In the morning, Adam showed up with a document for me to sign. It looked very official and said Consent to Search at the top. “Strohman wants your permission for us to dig up your lawn once the ground thaws a bit.”
“He thinks Elijah’s buried in the yard?”
“He thinks if David Dentman could brainwash his sister so easily to lie to the police the first time, what’s to say any of what was said last night was the truth.”
“Are you serious?”
He handed me the consent form and a pen. It was serious, all right.
“They’ve both been charged.”
“With lying to the cops?”
“With murder,” Adam said. “David’s still at the station. He’s being charged as an accessory. Veronica’s being shipped to a hospital over in Cumberland this afternoon. She’s been practically catatonic all night.”
“Jesus Christ.”
“What is it? You look sick.”
Truth was, I felt sick. “It feels wrong.”
Taking the signed form from me, Adam folded it in halves, then slipped it into the back pocket of his chinos. “Vindication’s a little harsher than you’d hoped, huh?” He went to the door.
“Hey, you really think they’re going to find the body buried in the yard?”
“I don’t know what to think,” Adam said and left.
I called Earl and told him everything I knew. He would be the first to break the story.
“What do you do now?” he asked me after I’d given him all I had.

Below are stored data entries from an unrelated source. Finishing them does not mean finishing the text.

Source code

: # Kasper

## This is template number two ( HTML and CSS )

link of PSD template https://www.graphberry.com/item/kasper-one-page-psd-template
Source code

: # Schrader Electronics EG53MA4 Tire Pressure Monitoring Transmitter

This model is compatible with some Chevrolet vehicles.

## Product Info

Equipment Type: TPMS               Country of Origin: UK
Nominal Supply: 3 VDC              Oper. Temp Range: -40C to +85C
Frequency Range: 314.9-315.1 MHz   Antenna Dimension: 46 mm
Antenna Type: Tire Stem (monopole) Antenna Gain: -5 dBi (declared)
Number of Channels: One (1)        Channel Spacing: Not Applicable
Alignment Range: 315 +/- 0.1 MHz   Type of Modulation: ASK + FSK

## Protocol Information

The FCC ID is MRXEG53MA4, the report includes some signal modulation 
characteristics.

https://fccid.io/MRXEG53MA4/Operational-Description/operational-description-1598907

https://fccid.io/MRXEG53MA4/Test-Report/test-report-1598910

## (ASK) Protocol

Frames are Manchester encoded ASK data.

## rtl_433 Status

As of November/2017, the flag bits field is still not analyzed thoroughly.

“Nothing,” I told him. “My part in this is over.”
CHAPTER THIRTY-FIVE
February was angry and eager and shook us to our souls. Once again, the whole world seemed to freeze. But by early March, the snow had receded, and the gray slope of our lawn rose as if out of ash. The blustery winds grew tame and warmed up. We celebrated Jacob’s eleventh birthday, and he dazzled us with card tricks. Jodie finished her dissertation and looked forward to receiving her PhD in May. She had verbally accepted the full-time teaching position at the university, and although it wouldn’t start until the fall, she went out one afternoon with Beth to shop for a whole new wardrobe.
Sales for Water View continued to climb. The whole Dentman ordeal nearly a month behind me now, I began to feel the writing bug edge closer and closer again. That was good; like the parent of a child gone away to summer camp, I had been eagerly awaiting its safe return.